Failure to Use Gait Belts and Follow Transfer Care Plans
Penalty
Summary
Surveyors identified a deficiency in which staff did not follow the facility’s mandatory gait belt transfer policy or residents’ care plans requiring gait belt use for physical assist transfers. One resident with Type 2 DM, CHF, severe cognitive impairment, and a care plan requiring a walker, gait belt, and one-person assist for transfers was observed being transferred from wheelchair to bed by a CNA who did not use a gait belt, instead pulling under the resident’s arm and by the waistband of his pants. Another resident with Parkinson’s disease, severe cognitive impairment, and a care plan requiring a gait belt and walker or sit-to-stand device with one-person assist for transfers was transferred to and from the toilet by a CNA without a gait belt or walker; the CNA used one hand to guide the resident’s hip and the other to pull the wheelchair into position behind the resident.
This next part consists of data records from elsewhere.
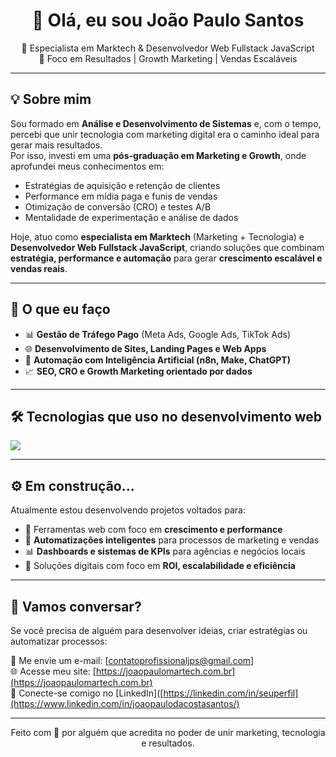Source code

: <h1 align="center">👋 Olá, eu sou João Paulo Santos</h1>

<p align="center">
  🚀 Especialista em Marktech & Desenvolvedor Web Fullstack JavaScript <br>
  🎯 Foco em Resultados | Growth Marketing | Vendas Escaláveis
</p>

---

## 💡 Sobre mim

Sou formado em **Análise e Desenvolvimento de Sistemas** e, com o tempo, percebi que unir tecnologia com marketing digital era o caminho ideal para gerar mais resultados.  
Por isso, investi em uma **pós-graduação em Marketing e Growth**, onde aprofundei meus conhecimentos em:

- Estratégias de aquisição e retenção de clientes
- Performance em mídia paga e funis de vendas
- Otimização de conversão (CRO) e testes A/B
- Mentalidade de experimentação e análise de dados

Hoje, atuo como **especialista em Marktech** (Marketing + Tecnologia) e **Desenvolvedor Web Fullstack JavaScript**, criando soluções que combinam **estratégia, performance e automação** para gerar **crescimento escalável e vendas reais**.

---

## 🧠 O que eu faço

- 📊 **Gestão de Tráfego Pago** (Meta Ads, Google Ads, TikTok Ads)
- 🌐 **Desenvolvimento de Sites, Landing Pages e Web Apps**
- 🤖 **Automação com Inteligência Artificial (n8n, Make, ChatGPT)**
- 📈 **SEO, CRO e Growth Marketing orientado por dados**

---

## 🛠️ Tecnologias que uso no desenvolvimento web

<img src="https://skillicons.dev/icons?i=html,css,js,react,nodejs" />

---

## ⚙️ Em construção...

Atualmente estou desenvolvendo projetos voltados para:

- 🧩 Ferramentas web com foco em **crescimento e performance**
- 📲 **Automatizações inteligentes** para processos de marketing e vendas
- 📊 **Dashboards e sistemas de KPIs** para agências e negócios locais
- 💼 Soluções digitais com foco em **ROI, escalabilidade e eficiência**

---

## 🤝 Vamos conversar?

Se você precisa de alguém para desenvolver ideias, criar estratégias ou automatizar processos:

📩 Me envie um e-mail: [contatoprofissionaljps@gmail.com]  
🌐 Acesse meu site: [https://joaopaulomartech.com.br](https://joaopaulomartech.com.br)  
🔗 Conecte-se comigo no [LinkedIn]([https://linkedin.com/in/seuperfil](https://www.linkedin.com/in/joaopaulodacostasantos/)

---

<p align="center">Feito com 💙 por alguém que acredita no poder de unir marketing, tecnologia e resultados.</p>
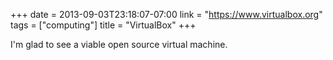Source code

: +++
date = 2013-09-03T23:18:07-07:00
link = "https://www.virtualbox.org"
tags = ["computing"]
title = "VirtualBox"
+++

I'm glad to see a viable open source virtual machine.
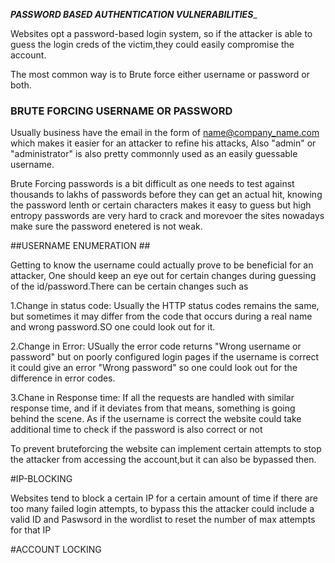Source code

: ___PASSWORD BASED AUTHENTICATION VULNERABILITIES____


Websites opt a password-based login system, so if the attacker is able to guess the login creds of the victim,they could easily compromise the account.

The most common way is to Brute force either username or password or both.

### BRUTE FORCING USERNAME OR PASSWORD ###

Usually business have the email in the form of name@company_name.com which makes it easier for an attacker to refine his attacks, Also "admin" or "administrator" is also pretty commonnly used as an easily guessable username.

Brute Forcing passwords is a bit difficult as one needs to test against thousands to lakhs of passwords before they can get an actual hit, knowing the password lenth or certain characters makes it easy to guess but high entropy passwords are very hard to crack and morevoer the sites nowadays make sure the password enetered is not weak.



##USERNAME ENUMERATION ##


Getting to know the username could actually prove to be beneficial for an attacker, One should keep an eye out for certain changes during guessing of the id/password.There can be certain changes such as

1.Change in status code: Usually the HTTP status codes remains the same, but sometimes it may differ from the code that occurs during a real name and wrong password.SO one could look out for it.

2.Change in Error: USually the error code returns "Wrong username or password" but on poorly configured login pages if the username is correct it could give an error "Wrong password" so one could look out for the difference in error codes.

3.Chane in Response time: If all the requests are handled with similar response time, and if it deviates from that means, something is going behind the scene. As if the username is correct the website could take additional time to check if the password is also correct or not


To prevent bruteforcing the website can implement certain attempts to stop the attacker from accessing the account,but it can also be bypassed then.


#IP-BLOCKING


Websites tend to block a certain IP for a certain amount of time if there are too many failed login attempts, to bypass this the attacker could include a valid ID and Paswsord in the wordlist to reset the number of max attempts for that IP


#ACCOUNT LOCKING

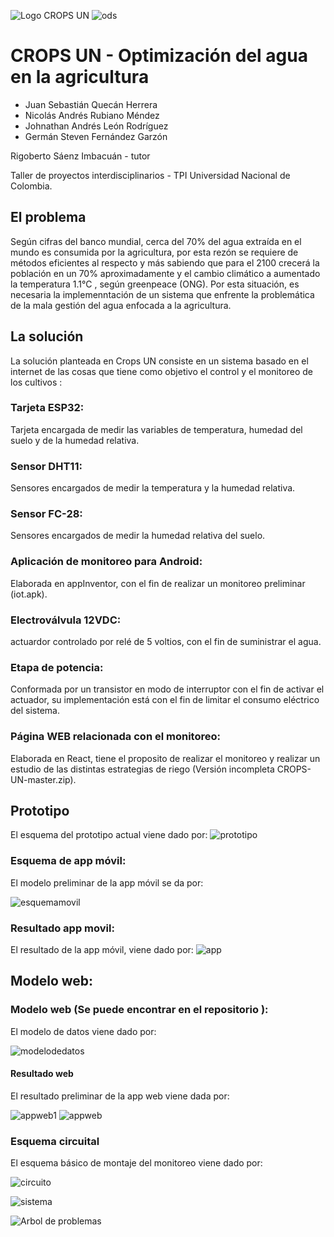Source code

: ![Logo CROPS UN](https://user-images.githubusercontent.com/64376744/85499593-86906f80-b5a7-11ea-8ed8-07a4f59d4c05.png) ![ods](https://user-images.githubusercontent.com/64376744/85499607-8abc8d00-b5a7-11ea-9c83-a33790140582.PNG)
# CROPS UN  - Optimización del agua en la agricultura

  

- Juan Sebastián Quecán Herrera 
- Nicolás Andrés Rubiano Méndez  
- Johnathan Andrés León Rodríguez
- Germán Steven Fernández Garzón

Rigoberto Sáenz Imbacuán - tutor

Taller de proyectos interdisciplinarios -  TPI 
Universidad Nacional de Colombia. 


## El problema 
Según cifras del  banco  mundial,  cerca del  70% del  agua extraída en  el  mundo  es   consumida por la agricultura,  por esta rezón se requiere de métodos eficientes al respecto y más sabiendo  que   para el  2100 crecerá la población en un 70%  aproximadamente y el cambio climático a aumentado la temperatura 1.1°C , según greenpeace (ONG). Por esta situación,  es necesaria la implemenntación de un sistema que enfrente la problemática de la mala gestión del agua enfocada a la agricultura. 

## La solución

 La solución planteada en Crops  UN consiste en un sistema basado en  el internet de las  cosas   que tiene   como  objetivo  el   control  y el monitoreo de los cultivos :
 
### Tarjeta ESP32:  
Tarjeta encargada de medir las variables de temperatura, humedad del  suelo  y de la humedad relativa.
### Sensor DHT11: 
Sensores encargados de medir la temperatura y la humedad relativa. 
### Sensor FC-28: 
Sensores encargados de medir la humedad relativa del  suelo. 
### Aplicación de monitoreo para Android:  
Elaborada en appInventor,  con el  fin de realizar un monitoreo preliminar (iot.apk). 
### Electroválvula 12VDC: 
actuardor controlado por relé de 5 voltios,  con el fin de suministrar el agua.
### Etapa de potencia: 
Conformada por un transistor en modo de interruptor con el fin de activar el actuador,  su implementación está con el fin de limitar el consumo eléctrico del sistema. 
### Página WEB relacionada con el monitoreo: 
Elaborada en React,  tiene el proposito de realizar el monitoreo y realizar un estudio de las distintas estrategias de riego (Versión incompleta CROPS-UN-master.zip).

## Prototipo
El esquema del prototipo actual viene dado por: 
![prototipo](https://user-images.githubusercontent.com/64376744/85492857-7a061a00-b59b-11ea-87c5-875c964ee0e2.PNG)


### Esquema de app móvil: 
El modelo preliminar de la app móvil se da por: 

![esquemamovil](https://user-images.githubusercontent.com/64376744/85495201-b176c580-b59f-11ea-90f4-5262b874f654.PNG)

### Resultado app movil: 
El resultado de la app móvil,  viene dado por: 
![app](https://user-images.githubusercontent.com/64376744/85499706-b93a6800-b5a7-11ea-9a4a-658eb47b13a5.png)


## Modelo web: 
### Modelo web (Se puede encontrar en el repositorio ): 
El modelo de datos viene dado por: 

![modelodedatos](https://user-images.githubusercontent.com/64376744/85495185-ad4aa800-b59f-11ea-9f1a-039253a921d1.PNG)

#### Resultado  web 

El resultado preliminar de la app web viene dada por: 

![appweb1](https://user-images.githubusercontent.com/64376744/85495211-b76ca680-b59f-11ea-9a1a-e416756f8d12.PNG)
![appweb](https://user-images.githubusercontent.com/64376744/85495218-b9cf0080-b59f-11ea-9786-12aa18da1816.PNG)

### Esquema circuital

El esquema básico de montaje del monitoreo viene dado por: 

![circuito](https://user-images.githubusercontent.com/64376744/85495207-b50a4c80-b59f-11ea-98ba-b2af0f2ae59a.PNG)




![sistema](https://user-images.githubusercontent.com/64376744/85499563-77112680-b5a7-11ea-871d-687f7a6afd63.png)


![Arbol de problemas](https://user-images.githubusercontent.com/64376744/85499714-bb042b80-b5a7-11ea-83d8-c1e72e81610b.png)
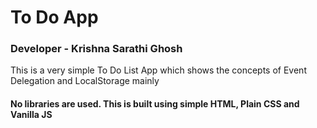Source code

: # To Do App
<h3>Developer - Krishna Sarathi Ghosh</h3>
<p>This is a very simple To Do List App which shows the concepts of Event Delegation and LocalStorage mainly</p>
<h4>No libraries are used. This is built using simple HTML, Plain CSS and Vanilla JS</h4>
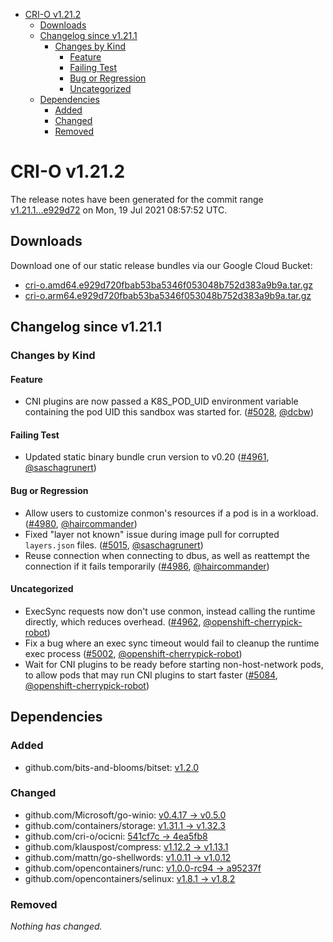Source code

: - [CRI-O v1.21.2](#cri-o-v1212)
  - [Downloads](#downloads)
  - [Changelog since v1.21.1](#changelog-since-v1211)
    - [Changes by Kind](#changes-by-kind)
      - [Feature](#feature)
      - [Failing Test](#failing-test)
      - [Bug or Regression](#bug-or-regression)
      - [Uncategorized](#uncategorized)
  - [Dependencies](#dependencies)
    - [Added](#added)
    - [Changed](#changed)
    - [Removed](#removed)

# CRI-O v1.21.2

The release notes have been generated for the commit range
[v1.21.1...e929d72](https://github.com/cri-o/cri-o/compare/v1.21.1...e929d720fbab53ba5346f053048b752d383a9b9a) on Mon, 19 Jul 2021 08:57:52 UTC.

## Downloads

Download one of our static release bundles via our Google Cloud Bucket:

- [cri-o.amd64.e929d720fbab53ba5346f053048b752d383a9b9a.tar.gz](https://storage.googleapis.com/k8s-conform-cri-o/artifacts/cri-o.amd64.e929d720fbab53ba5346f053048b752d383a9b9a.tar.gz)
- [cri-o.arm64.e929d720fbab53ba5346f053048b752d383a9b9a.tar.gz](https://storage.googleapis.com/k8s-conform-cri-o/artifacts/cri-o.arm64.e929d720fbab53ba5346f053048b752d383a9b9a.tar.gz)

## Changelog since v1.21.1

### Changes by Kind

#### Feature
 - CNI plugins are now passed a K8S_POD_UID environment variable containing the pod UID this sandbox was started for. ([#5028](https://github.com/cri-o/cri-o/pull/5028), [@dcbw](https://github.com/dcbw))

#### Failing Test
 - Updated static binary bundle crun version to v0.20 ([#4961](https://github.com/cri-o/cri-o/pull/4961), [@saschagrunert](https://github.com/saschagrunert))

#### Bug or Regression
 - Allow users to customize conmon's resources if a pod is in a workload. ([#4980](https://github.com/cri-o/cri-o/pull/4980), [@haircommander](https://github.com/haircommander))
 - Fixed "layer not known" issue during image pull for corrupted `layers.json` files. ([#5015](https://github.com/cri-o/cri-o/pull/5015), [@saschagrunert](https://github.com/saschagrunert))
 - Reuse connection when connecting to dbus, as well as reattempt the connection if it fails temporarily ([#4986](https://github.com/cri-o/cri-o/pull/4986), [@haircommander](https://github.com/haircommander))

#### Uncategorized
 - ExecSync requests now don't use conmon, instead calling the runtime directly, which reduces overhead. ([#4962](https://github.com/cri-o/cri-o/pull/4962), [@openshift-cherrypick-robot](https://github.com/openshift-cherrypick-robot))
 - Fix a bug where an exec sync timeout would fail to cleanup the runtime exec process ([#5002](https://github.com/cri-o/cri-o/pull/5002), [@openshift-cherrypick-robot](https://github.com/openshift-cherrypick-robot))
 - Wait for CNI plugins to be ready before starting non-host-network pods, to allow pods that may run CNI plugins to start faster ([#5084](https://github.com/cri-o/cri-o/pull/5084), [@openshift-cherrypick-robot](https://github.com/openshift-cherrypick-robot))

## Dependencies

### Added
- github.com/bits-and-blooms/bitset: [v1.2.0](https://github.com/bits-and-blooms/bitset/tree/v1.2.0)

### Changed
- github.com/Microsoft/go-winio: [v0.4.17 → v0.5.0](https://github.com/Microsoft/go-winio/compare/v0.4.17...v0.5.0)
- github.com/containers/storage: [v1.31.1 → v1.32.3](https://github.com/containers/storage/compare/v1.31.1...v1.32.3)
- github.com/cri-o/ocicni: [541cf7c → 4ea5fb8](https://github.com/cri-o/ocicni/compare/541cf7c...4ea5fb8)
- github.com/klauspost/compress: [v1.12.2 → v1.13.1](https://github.com/klauspost/compress/compare/v1.12.2...v1.13.1)
- github.com/mattn/go-shellwords: [v1.0.11 → v1.0.12](https://github.com/mattn/go-shellwords/compare/v1.0.11...v1.0.12)
- github.com/opencontainers/runc: [v1.0.0-rc94 → a95237f](https://github.com/opencontainers/runc/compare/v1.0.0-rc94...a95237f)
- github.com/opencontainers/selinux: [v1.8.1 → v1.8.2](https://github.com/opencontainers/selinux/compare/v1.8.1...v1.8.2)

### Removed
_Nothing has changed._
A third resident with dementia, cerebral infarction, severe cognitive impairment, and a care plan requiring a gait belt, sit-to-stand device, and one-person assist for transfers was repeatedly transferred without a gait belt. The CNA lifted the resident under both axillae from bed to a high-back wheelchair, then into and out of the bathroom using the handrail and lifting under one axilla, again without a gait belt. During a subsequent transfer from wheelchair to bed, the CNA did not lock the wheelchair and did not apply a gait belt; as the resident grabbed the bed rail and the CNA lifted under the axilla, the wheelchair rolled away, leaving the resident sitting on the edge of the bed and nearly falling before the CNA was able, after several attempts, to get the resident’s legs and feet onto the bed. A fourth resident with Alzheimer’s disease, severe cognitive impairment, and a care plan requiring a gait belt and walker with one-person assist for transfers was transferred between wheelchair and toilet by a CNA who did not use a gait belt, instead pulling the resident up by her pants and under her arm and then holding onto the pants while pulling the wheelchair into position. Multiple CNAs later stated that gait belts are used for transferring residents, and the facility’s written policy states that use of a gait belt for all physical assist transfers is mandatory.